Awalnya Haaniya ingin menahannya, lebih lama. Tapi dia sadar hal itu akan menimbulkan masalah untuk Naela, sehingga pada akhirnya, wanita itu membolehkan Naela untuk pulang dengan syarat ia harus tetap mengirim pesan kepada Narendra dan nggak boleh balik dulu ke rumah sampai Hani pulang. Ela pun setuju dari pada di harus mati kebosanan di tinggal sendiri.
" Iya-iya bawel." Sahut Ela dengan judesnya. Pasalnya sudah berulang kali Hani mengingatkan dia akan hal ini.
"Takut banget aku nggak kabarin dia, lagian kenapa sih mau-mau aja nurut sama bang Rendra. Kamu kan nggak cinta sama dia! Sesekali jadi istri durhaka nggak papa lah. Kalau suaminya modelan kaya bang Rendra tuh, tuhan juga pasti ngerti." Hani hampir saja tertawa, mendengar saran sahabat sekaligus adik ipar laknatnya itu. Sejak awal dia yang paling protes soal kabar mengabari Narendra tiga jam sekali, bukan karena dia yang di tunjuk untuk melakukan hal itu, tapi wanita itu merasa Abangnya terlalu berlebihan dan terkesan dibuat-buat. Karena orang cinta pun nggak gitu-gitu amat.

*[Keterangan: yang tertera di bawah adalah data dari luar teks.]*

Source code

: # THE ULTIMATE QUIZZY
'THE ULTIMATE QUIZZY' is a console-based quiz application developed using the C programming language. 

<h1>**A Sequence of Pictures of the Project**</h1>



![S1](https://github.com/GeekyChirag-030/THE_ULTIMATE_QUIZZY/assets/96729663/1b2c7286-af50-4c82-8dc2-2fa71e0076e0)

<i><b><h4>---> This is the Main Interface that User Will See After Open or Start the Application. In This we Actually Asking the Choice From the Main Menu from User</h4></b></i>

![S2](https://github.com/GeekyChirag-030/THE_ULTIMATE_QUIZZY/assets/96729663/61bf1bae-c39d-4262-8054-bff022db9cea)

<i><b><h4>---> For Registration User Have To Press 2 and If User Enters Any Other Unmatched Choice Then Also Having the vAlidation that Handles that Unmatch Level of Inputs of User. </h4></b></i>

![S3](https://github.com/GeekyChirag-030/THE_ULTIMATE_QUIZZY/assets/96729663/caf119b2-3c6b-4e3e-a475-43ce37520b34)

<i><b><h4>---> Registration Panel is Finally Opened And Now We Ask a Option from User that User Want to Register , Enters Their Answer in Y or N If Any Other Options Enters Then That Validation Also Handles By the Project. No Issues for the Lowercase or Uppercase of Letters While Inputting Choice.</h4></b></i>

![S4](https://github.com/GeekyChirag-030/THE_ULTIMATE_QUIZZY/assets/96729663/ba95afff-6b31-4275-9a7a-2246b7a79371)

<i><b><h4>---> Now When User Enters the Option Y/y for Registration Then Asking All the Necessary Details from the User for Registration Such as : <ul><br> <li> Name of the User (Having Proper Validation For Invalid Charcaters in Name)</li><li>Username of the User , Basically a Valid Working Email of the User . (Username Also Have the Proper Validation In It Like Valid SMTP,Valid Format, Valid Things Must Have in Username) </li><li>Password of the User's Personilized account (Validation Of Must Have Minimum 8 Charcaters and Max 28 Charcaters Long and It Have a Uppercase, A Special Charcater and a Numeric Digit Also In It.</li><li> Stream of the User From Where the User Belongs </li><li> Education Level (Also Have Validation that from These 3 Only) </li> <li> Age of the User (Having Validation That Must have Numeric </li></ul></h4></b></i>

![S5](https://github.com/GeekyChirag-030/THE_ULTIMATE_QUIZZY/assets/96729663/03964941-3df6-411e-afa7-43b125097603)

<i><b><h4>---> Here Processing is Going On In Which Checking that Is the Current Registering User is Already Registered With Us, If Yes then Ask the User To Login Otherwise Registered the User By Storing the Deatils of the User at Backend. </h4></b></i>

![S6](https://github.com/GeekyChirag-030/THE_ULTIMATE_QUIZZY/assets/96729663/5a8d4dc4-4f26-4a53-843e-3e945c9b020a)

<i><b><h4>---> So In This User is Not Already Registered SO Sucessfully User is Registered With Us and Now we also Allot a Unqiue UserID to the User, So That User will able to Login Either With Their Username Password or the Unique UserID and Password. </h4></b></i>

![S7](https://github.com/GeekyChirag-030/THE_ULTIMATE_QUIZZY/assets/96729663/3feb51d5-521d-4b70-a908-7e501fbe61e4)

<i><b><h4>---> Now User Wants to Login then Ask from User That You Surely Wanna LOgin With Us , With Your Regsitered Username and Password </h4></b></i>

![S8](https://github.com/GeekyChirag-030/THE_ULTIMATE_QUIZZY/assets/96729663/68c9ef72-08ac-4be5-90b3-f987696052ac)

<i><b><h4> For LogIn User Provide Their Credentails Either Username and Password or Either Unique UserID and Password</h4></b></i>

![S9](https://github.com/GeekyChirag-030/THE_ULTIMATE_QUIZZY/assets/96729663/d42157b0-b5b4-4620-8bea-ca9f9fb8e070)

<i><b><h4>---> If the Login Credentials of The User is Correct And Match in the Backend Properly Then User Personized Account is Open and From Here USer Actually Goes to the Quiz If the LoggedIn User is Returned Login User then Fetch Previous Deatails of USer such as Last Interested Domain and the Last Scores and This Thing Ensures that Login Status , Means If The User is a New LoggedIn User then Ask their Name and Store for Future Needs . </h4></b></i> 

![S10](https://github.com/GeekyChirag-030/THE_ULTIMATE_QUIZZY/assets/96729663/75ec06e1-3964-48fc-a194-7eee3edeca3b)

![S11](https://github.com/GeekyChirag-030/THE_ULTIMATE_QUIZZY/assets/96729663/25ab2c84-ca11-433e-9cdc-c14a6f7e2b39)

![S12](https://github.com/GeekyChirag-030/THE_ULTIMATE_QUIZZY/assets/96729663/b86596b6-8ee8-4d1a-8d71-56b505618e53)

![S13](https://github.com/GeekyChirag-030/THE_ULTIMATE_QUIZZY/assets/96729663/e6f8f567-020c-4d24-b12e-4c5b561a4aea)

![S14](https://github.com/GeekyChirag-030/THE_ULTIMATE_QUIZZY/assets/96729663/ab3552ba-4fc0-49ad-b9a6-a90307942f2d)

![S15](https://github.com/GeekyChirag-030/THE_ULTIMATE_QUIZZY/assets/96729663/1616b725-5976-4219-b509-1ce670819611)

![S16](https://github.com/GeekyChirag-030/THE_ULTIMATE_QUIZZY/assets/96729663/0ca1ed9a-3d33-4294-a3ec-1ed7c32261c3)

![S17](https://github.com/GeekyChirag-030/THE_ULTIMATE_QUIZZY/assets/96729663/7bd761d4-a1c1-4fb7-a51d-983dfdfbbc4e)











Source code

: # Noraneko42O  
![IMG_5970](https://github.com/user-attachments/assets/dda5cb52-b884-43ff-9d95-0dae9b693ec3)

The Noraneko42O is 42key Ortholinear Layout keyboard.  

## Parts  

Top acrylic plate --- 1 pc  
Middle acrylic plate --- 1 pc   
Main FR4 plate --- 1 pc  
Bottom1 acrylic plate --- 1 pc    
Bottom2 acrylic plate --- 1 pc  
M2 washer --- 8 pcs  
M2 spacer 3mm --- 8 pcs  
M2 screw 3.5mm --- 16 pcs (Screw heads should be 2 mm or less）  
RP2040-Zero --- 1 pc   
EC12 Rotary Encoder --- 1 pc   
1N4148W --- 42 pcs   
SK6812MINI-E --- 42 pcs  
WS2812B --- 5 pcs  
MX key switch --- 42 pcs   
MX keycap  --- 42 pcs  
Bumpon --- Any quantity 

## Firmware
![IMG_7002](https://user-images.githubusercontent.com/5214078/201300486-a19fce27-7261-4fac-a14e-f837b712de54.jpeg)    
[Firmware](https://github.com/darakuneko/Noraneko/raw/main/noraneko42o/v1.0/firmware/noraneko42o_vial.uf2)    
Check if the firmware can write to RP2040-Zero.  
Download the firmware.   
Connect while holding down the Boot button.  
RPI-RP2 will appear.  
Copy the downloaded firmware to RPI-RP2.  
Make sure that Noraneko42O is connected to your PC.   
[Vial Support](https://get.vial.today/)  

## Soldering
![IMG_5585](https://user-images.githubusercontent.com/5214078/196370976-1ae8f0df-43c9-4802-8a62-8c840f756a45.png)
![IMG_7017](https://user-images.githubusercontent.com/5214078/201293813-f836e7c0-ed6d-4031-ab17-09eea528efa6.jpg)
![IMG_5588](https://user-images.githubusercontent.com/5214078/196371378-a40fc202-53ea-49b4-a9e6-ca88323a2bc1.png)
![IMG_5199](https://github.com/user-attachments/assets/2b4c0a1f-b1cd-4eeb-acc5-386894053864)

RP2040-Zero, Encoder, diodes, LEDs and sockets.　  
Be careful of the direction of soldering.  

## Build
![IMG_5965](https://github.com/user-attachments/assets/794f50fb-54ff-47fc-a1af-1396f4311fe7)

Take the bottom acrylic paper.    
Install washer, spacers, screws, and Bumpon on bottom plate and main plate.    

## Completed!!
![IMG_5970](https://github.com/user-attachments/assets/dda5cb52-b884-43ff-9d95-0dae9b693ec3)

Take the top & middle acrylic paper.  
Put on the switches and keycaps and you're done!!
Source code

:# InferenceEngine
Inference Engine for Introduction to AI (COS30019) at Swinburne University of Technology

" Ela, dia itu abang kamu loh! Nggak boleh kamu ngajarin Hani kaya gitu." Tegur Lita sembari mengeleng-geleng kepalanya.
" Mau Abang aku atau bukan, aku tetap akan protes jika di perlakukan seperti Haaniya ini." Selanya." Lagian kenapa sih kamu jadi penurut gini, udah cinta sama Abang aku." Tanya wanita itu lagi, sembari menatap kepada Hani.

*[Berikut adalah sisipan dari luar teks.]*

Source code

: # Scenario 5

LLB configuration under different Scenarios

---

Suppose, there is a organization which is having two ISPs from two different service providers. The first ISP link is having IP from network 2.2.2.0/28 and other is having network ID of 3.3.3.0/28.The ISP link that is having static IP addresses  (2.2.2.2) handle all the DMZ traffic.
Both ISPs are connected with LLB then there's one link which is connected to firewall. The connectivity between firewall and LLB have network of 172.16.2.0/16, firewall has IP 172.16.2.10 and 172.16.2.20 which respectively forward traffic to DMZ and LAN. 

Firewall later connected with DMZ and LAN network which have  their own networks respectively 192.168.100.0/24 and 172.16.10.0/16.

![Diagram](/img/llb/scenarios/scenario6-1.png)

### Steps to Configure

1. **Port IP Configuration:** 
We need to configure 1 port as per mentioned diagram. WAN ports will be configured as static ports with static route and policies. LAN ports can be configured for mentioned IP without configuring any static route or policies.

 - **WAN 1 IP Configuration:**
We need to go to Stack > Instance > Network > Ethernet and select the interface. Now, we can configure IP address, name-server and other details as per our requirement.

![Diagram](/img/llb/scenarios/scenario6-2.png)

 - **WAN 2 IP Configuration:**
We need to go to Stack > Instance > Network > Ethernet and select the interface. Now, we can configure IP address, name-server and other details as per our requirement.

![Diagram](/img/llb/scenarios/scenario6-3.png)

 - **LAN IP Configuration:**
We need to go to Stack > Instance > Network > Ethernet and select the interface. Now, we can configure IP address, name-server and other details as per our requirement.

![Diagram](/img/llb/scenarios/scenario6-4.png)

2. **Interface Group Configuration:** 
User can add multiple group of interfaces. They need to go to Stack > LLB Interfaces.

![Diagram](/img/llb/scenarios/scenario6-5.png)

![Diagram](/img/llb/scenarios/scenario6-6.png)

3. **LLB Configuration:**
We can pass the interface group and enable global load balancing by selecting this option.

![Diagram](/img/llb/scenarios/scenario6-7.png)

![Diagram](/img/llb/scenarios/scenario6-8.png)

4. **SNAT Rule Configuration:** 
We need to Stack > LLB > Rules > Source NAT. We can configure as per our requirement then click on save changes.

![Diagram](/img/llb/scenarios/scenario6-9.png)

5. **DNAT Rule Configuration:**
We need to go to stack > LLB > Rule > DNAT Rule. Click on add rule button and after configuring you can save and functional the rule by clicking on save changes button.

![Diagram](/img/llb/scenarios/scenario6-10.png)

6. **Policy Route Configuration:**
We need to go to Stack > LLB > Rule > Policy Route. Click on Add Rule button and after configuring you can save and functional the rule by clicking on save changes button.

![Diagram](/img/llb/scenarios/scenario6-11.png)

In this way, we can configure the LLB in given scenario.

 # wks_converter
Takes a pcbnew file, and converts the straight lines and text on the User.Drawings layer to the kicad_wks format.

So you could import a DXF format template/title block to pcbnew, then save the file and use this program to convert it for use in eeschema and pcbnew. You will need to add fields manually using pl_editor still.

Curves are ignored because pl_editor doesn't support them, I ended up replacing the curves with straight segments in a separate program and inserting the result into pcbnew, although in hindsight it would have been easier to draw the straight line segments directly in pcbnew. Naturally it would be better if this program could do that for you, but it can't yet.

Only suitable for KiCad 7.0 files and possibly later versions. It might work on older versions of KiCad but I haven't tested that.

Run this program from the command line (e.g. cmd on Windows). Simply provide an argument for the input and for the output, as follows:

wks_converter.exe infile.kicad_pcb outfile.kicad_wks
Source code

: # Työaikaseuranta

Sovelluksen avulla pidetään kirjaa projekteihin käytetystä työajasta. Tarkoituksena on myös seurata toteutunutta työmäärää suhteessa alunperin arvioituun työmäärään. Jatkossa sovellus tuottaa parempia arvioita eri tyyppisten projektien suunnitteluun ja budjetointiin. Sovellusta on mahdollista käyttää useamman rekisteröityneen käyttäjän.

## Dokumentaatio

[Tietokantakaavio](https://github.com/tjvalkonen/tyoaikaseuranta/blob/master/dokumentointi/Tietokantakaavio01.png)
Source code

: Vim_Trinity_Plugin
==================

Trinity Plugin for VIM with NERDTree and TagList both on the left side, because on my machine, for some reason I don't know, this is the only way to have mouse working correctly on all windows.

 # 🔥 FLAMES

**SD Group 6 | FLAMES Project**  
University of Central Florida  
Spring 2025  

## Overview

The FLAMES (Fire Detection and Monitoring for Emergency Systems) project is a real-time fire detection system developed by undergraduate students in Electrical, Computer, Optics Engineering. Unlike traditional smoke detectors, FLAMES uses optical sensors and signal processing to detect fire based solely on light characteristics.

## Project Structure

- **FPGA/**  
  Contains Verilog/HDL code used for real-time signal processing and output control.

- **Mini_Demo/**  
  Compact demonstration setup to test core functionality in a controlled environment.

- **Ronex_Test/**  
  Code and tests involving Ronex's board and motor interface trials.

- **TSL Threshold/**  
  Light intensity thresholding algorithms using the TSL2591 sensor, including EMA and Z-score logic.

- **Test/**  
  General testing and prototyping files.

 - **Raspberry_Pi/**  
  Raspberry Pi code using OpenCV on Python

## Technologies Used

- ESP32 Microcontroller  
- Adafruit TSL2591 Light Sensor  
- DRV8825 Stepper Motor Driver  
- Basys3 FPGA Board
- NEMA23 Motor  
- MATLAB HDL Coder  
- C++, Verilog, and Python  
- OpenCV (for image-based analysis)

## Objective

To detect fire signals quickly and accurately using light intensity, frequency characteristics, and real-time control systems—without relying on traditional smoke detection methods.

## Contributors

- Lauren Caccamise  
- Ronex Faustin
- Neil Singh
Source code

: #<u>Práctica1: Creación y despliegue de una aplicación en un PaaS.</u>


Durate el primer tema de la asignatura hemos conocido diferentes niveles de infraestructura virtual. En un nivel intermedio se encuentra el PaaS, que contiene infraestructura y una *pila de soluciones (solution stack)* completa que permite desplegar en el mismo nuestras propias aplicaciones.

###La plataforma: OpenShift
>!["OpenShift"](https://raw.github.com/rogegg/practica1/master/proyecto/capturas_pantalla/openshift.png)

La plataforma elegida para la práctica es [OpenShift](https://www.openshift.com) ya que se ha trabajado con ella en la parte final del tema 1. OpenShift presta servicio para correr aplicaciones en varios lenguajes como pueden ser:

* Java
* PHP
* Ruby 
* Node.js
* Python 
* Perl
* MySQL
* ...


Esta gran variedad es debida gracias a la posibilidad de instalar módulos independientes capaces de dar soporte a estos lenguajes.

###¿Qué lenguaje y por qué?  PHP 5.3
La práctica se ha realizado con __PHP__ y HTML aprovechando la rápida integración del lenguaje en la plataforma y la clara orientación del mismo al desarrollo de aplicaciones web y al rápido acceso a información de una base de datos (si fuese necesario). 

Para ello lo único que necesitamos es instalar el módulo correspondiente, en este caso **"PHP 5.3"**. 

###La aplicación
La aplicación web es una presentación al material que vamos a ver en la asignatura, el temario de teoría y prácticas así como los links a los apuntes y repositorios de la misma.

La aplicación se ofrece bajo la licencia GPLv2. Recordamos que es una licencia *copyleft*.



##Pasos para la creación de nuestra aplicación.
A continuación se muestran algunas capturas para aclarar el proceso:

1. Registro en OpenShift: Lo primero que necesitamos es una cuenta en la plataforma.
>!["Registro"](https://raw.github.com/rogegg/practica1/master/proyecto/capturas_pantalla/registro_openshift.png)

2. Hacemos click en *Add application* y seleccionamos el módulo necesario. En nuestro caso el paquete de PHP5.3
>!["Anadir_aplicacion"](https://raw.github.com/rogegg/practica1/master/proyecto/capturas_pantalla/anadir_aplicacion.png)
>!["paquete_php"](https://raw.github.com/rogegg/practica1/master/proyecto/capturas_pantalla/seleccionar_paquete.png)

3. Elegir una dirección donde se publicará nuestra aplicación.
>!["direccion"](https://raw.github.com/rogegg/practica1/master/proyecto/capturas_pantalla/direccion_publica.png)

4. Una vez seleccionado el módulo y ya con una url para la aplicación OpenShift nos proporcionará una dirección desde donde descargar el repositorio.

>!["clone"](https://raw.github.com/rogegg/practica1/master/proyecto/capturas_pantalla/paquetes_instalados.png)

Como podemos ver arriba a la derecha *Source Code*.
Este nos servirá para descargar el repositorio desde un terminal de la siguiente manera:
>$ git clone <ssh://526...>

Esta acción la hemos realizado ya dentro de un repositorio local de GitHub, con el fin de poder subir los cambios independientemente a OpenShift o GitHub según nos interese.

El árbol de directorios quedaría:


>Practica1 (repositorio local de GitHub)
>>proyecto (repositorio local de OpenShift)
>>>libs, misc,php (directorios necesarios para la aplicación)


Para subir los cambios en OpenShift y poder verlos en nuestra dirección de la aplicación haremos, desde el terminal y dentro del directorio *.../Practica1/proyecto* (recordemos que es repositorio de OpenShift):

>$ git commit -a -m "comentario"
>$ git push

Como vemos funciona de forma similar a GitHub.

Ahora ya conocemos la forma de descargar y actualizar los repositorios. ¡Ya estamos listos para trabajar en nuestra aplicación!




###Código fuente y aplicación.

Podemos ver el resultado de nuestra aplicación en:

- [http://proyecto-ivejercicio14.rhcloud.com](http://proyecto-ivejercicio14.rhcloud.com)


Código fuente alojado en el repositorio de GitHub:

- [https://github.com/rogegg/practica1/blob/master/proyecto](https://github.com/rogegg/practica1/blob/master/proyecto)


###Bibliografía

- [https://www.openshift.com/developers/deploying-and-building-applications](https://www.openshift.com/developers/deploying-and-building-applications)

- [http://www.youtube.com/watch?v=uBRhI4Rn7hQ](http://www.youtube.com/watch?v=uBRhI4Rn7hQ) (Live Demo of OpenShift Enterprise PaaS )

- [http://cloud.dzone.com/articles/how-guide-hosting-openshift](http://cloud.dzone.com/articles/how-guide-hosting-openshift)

"Aku mungkin merindukan kasih sayang dan perhatian orang-orang yang mencintai aku. Tapi aku bukanlah orang yang mudah jatuh cinta hanya karena hal kecil." Akunya kepada Ela, Karena Hani tahu, Ela tidak mungkin akan membicarakan hal ini kepada Narendra atau siapapun itu dan kalau pun dia bicara juga, Hani nggak masalah karena begitu adanya dia." Aku baik, aku nurut walaupun nggak suka itu semua hanya akan bertahan selama enam bulan sesuai perjanjian. Aku sudah berjanji pada diriku sendiri untuk mengikuti kemauan mommy, menjadi istri yang baik selama enam, aku akan terus menerus sampai waktu selesai itu saja. "
" Han_"
" Lita kamu tahu kan aku sudah menguatkan hatiku untuk datang dan salam benak aku, aku bisa berada lebih lama di antara keluargaku tapi yang terjadi justru berbeda. Tolong jangan pernah membela siap pun karena hanya kalian berdua yang aku punya saat ini, jika kalian ingin berpaling juga nggak papa itu hak kalian." Sela Hani sebelum Lita selesai dengan ucapannya karena wanita tahu Lita. Tidak ingin dia membenci keluarganya sendiri.
"Kami tetap sahabatmu dalam selamanya akan seperti itu. Benarkan Ta." Lita mengangguk membenarkan ucapan Ela. " Tapi kamu harus ingat, jika kamu nggak Nyaman atau nggak suka sesuatu kamu harus menolaknya." Ela pun memeluk Hani dan Lita pun ikut-ikutan memeluk kedua sahabatnya itu.
Dalam pelukan Ela, Hani hanya mengangguk saja. Lagian hidupnya sudah terencana setelah, waktu pernikahannya selesai." Sana pergi, jangan lupa kabari Abang kamu itu." Ucap Hani, sembari mengurai perlukan mereka karena mendengar pengumuman keberangkatan pesawat yang akan di naik Ela.
" Ya udah aku pergi, bye?" Ucap Lita, wanita itu mencium pipi Hani dan Lita sebelum meninggalkan mereka berdua.
Lima menit setelah Lita pergi, Hani juga pamit kepada Lita." Kamu yakin ingin pergi sendiri?" Tanya Lita. Hani pun mengangguk sebagai jawaban." Hati-hati disana, langsung kembali setelah urusan kamu selesai." Pesan Lita.
"Iya, aku pergi ya."
" Dia
"Disana jangan banyak Nangis ya! Aku nggak ada buat hapus air mata kamu."
" Hmm." Hani hanya berdehem sebagai jawaban Sebelum wanita itu melangkah masuk kedalam pesawat dengan penerbangan internasional.